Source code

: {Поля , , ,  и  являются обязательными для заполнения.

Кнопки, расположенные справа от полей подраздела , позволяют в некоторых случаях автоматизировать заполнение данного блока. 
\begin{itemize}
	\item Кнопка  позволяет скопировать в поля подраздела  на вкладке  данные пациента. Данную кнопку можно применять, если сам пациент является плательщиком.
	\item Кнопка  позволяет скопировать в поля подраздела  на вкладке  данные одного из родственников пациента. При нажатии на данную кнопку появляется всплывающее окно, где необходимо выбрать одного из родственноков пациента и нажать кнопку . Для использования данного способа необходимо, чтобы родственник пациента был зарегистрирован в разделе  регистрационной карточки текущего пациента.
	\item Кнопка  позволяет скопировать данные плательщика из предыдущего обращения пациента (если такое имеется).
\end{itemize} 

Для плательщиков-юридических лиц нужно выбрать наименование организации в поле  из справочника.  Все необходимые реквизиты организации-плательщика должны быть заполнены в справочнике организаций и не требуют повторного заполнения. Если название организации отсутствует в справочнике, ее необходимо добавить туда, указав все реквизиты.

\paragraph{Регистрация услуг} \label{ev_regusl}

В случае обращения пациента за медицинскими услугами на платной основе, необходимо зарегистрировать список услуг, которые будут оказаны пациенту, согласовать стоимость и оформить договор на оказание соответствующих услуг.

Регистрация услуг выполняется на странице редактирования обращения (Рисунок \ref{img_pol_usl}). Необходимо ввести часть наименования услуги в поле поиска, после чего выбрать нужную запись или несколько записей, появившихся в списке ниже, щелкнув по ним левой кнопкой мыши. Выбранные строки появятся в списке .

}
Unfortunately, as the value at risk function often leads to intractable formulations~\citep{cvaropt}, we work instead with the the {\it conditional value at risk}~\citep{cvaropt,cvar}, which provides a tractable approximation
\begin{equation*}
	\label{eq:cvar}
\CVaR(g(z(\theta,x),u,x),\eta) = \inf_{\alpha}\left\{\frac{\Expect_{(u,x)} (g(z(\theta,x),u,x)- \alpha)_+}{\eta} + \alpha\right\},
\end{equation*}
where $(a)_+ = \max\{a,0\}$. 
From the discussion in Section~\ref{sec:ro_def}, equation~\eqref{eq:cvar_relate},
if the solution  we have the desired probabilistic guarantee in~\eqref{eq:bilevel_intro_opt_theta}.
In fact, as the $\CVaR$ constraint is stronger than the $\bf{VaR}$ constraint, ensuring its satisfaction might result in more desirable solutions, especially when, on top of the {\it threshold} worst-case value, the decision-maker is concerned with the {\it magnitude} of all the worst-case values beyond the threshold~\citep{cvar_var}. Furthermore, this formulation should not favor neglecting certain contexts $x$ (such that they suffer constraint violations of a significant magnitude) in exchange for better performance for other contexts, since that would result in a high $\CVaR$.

### YOUR GOAL
For every record above, print an exact copy.

### EXERCISE RESPONSE
Source code

: {Поля , , ,  и  являются обязательными для заполнения.

Кнопки, расположенные справа от полей подраздела , позволяют в некоторых случаях автоматизировать заполнение данного блока. 
\begin{itemize}
	\item Кнопка  позволяет скопировать в поля подраздела  на вкладке  данные пациента. Данную кнопку можно применять, если сам пациент является плательщиком.
	\item Кнопка  позволяет скопировать в поля подраздела  на вкладке  данные одного из родственников пациента. При нажатии на данную кнопку появляется всплывающее окно, где необходимо выбрать одного из родственноков пациента и нажать кнопку . Для использования данного способа необходимо, чтобы родственник пациента был зарегистрирован в разделе  регистрационной карточки текущего пациента.
	\item Кнопка  позволяет скопировать данные плательщика из предыдущего обращения пациента (если такое имеется).
\end{itemize} 

Для плательщиков-юридических лиц нужно выбрать наименование организации в поле  из справочника.  Все необходимые реквизиты организации-плательщика должны быть заполнены в справочнике организаций и не требуют повторного заполнения. Если название организации отсутствует в справочнике, ее необходимо добавить туда, указав все реквизиты.

\paragraph{Регистрация услуг} \label{ev_regusl}

В случае обращения пациента за медицинскими услугами на платной основе, необходимо зарегистрировать список услуг, которые будут оказаны пациенту, согласовать стоимость и оформить договор на оказание соответствующих услуг.

Регистрация услуг выполняется на странице редактирования обращения (Рисунок \ref{img_pol_usl}). Необходимо ввести часть наименования услуги в поле поиска, после чего выбрать нужную запись или несколько записей, появившихся в списке ниже, щелкнув по ним левой кнопкой мыши. Выбранные строки появятся в списке .

}
Unfortunately, as the value at risk function often leads to intractable formulations~\citep{cvaropt}, we work instead with the the {\it conditional value at risk}~\citep{cvaropt,cvar}, which provides a tractable approximation
\begin{equation*}
	\label{eq:cvar}
\CVaR(g(z(\theta,x),u,x),\eta) = \inf_{\alpha}\left\{\frac{\Expect_{(u,x)} (g(z(\theta,x),u,x)- \alpha)_+}{\eta} + \alpha\right\},
\end{equation*}
where $(a)_+ = \max\{a,0\}$. 
From the discussion in Section~\ref{sec:ro_def}, equation~\eqref{eq:cvar_relate},
if the solution  we have the desired probabilistic guarantee in~\eqref{eq:bilevel_intro_opt_theta}.
In fact, as the $\CVaR$ constraint is stronger than the $\bf{VaR}$ constraint, ensuring its satisfaction might result in more desirable solutions, especially when, on top of the {\it threshold} worst-case value, the decision-maker is concerned with the {\it magnitude} of all the worst-case values beyond the threshold~\citep{cvar_var}. Furthermore, this formulation should not favor neglecting certain contexts $x$ (such that they suffer constraint violations of a significant magnitude) in exchange for better performance for other contexts, since that would result in a high $\CVaR$.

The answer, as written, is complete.